Avatar of MotoX3Mman

Wow that is honestly a amazing explanation

Avatar of HeckinSprout

You're welcome! You got this!

Avatar of ChessMasteryOfficial

Learn exactly how to think in the opening, middlegame and endgame — this is what I teach.
Always blunder-check your moves.
Solve tactics in the right way.
Analyze your games.
Study games of strong players.
Learn how to be more psychologically resilient.
Work on your time management skills.
Get a coach if you can.

Avatar of GMegasDoux

You might have just learned a lot of things and not put them together well. I recommend Chessbrah good habits series. See if implementing the habits gets you better positions and results, it might get you above where you currenrly are. I found it useful.

Avatar of RussBell

Improving Your Chess - Resources for Beginners and Beyond…

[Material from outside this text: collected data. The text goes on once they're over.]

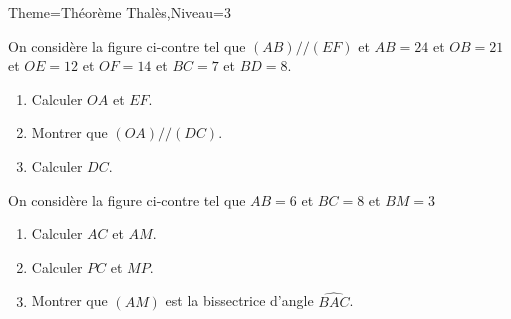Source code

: \documentclass[a4paper,12pt]{article}
\begin{document}
\begin{Maquette}[Fiche]{Theme=Théorème Thalès,Niveau=3}
\begin{exercice}
\begin{minipage}{.6\linewidth}
On considère la figure ci-contre tel que $(AB)//(EF)$ et $AB=24$ et $OB=21$ et $OE=12$ et $OF=14$ et $BC=7$ et $BD=8$.
\begin{enumerate}
\item Calculer $OA$ et $EF$.
\item Montrer que $(OA)//(DC)$.
\item Calculer $DC$.
\end{enumerate}
\end{minipage}%
\begin{minipage}{.4\linewidth}
\end{minipage}
\end{exercice}

\begin{exercice}
\begin{minipage}{.6\linewidth}
On considère la figure ci-contre tel que $AB=6$ et $BC=8$ et $BM=3$
\begin{enumerate}
\item Calculer $AC$ et $AM$.
\item Calculer $PC$ et $MP$.
\item Montrer que $(AM)$ est la bissectrice d'angle $\widehat{BAC}$.
\end{enumerate}
\end{minipage}%
\begin{minipage}{.4\linewidth}
\end{minipage}
\end{exercice}


\end{Maquette}
\end{document}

https://www.chess.com/blog/RussBell/improving-your-chess-resources-for-beginners-and-beyond

Avatar of Despair
LJGoomba wrote:

I’ve been very serious about chess but my rating still stays very low. Why is this? Everybody says that even if you take barely care about chess you can easily get to a rating of 500. I love chess and play it multiple times every day yet I’m stuck at 400 rapids. Not only am I being bullied often about it, but I really don’t understand. Is there something I’m doing wrong? Must I get a diamond membership, or is there some tactic I should use? Please help. Thank you.

do 1h to 2h a day of puzzles from lichess or chesscup.org and youre set for 1k do not expect to get better all of a sudden you cannot become a GM overnight what matters most is making a consistency

Avatar of CoachFMbgabor
LJGoomba wrote:

I’ve been very serious about chess but my rating still stays very low. Why is this? Everybody says that even if you take barely care about chess you can easily get to a rating of 500. I love chess and play it multiple times every day yet I’m stuck at 400 rapids. Not only am I being bullied often about it, but I really don’t understand. Is there something I’m doing wrong? Must I get a diamond membership, or is there some tactic I should use? Please help. Thank you.

Dear LJGoomba,

My name is Gabor Balazs. I’m a Hungarian FIDE Master and a certified, full-time chess coach, so I hope I can help you. Everybody is different, so that's why there isn't only one given way to learn and improve.

First of all, you have to discover your biggest weaknesses in the game and start working on them. The most effective way for that is analyzing your own games. There is a built-in engine on chess.com which can show you if a move is good or bad but the only problem is that it can't explain to you the plans, ideas behind the moves, so you won't know why it is so good or bad.

In my opinion, chess has 4 main areas (openings, strategies, tactics/combinations and endgames) and if you want to improve efficiently, you should improve all of these skills almost at the same time. That's what my training program is based on. My students enjoy the lessons because they cover multiple aspects of chess in an engaging and dynamic way, keeping the learning process both stimulating and efficient. Of course, there are always ups and downs but this is completely normal in everyone's career.

If you would like to learn more about chess, you can take private lessons from me (you find the details on my profile) or you can visit my Patreon channel (www.patreon.com/Bgabor91), where you can learn about every kind of topics (openings, strategies, tactics, endgames, game analysis). There are around 40 hours of educational videos uploaded already (some of them are available with a FREE subscription) and I'm planning to upload at least 4 new videos per week, so you can get 4-6 hours of educational contents every month. I also upload daily puzzles in 4 levels every day which are available with a FREE subscription.

I hope this is helpful for you. Good luck with your games!

Avatar of thereturnofthesnowfox

Start all of you game 1. a4, or 1...a5. Make your opponents beware of your chess.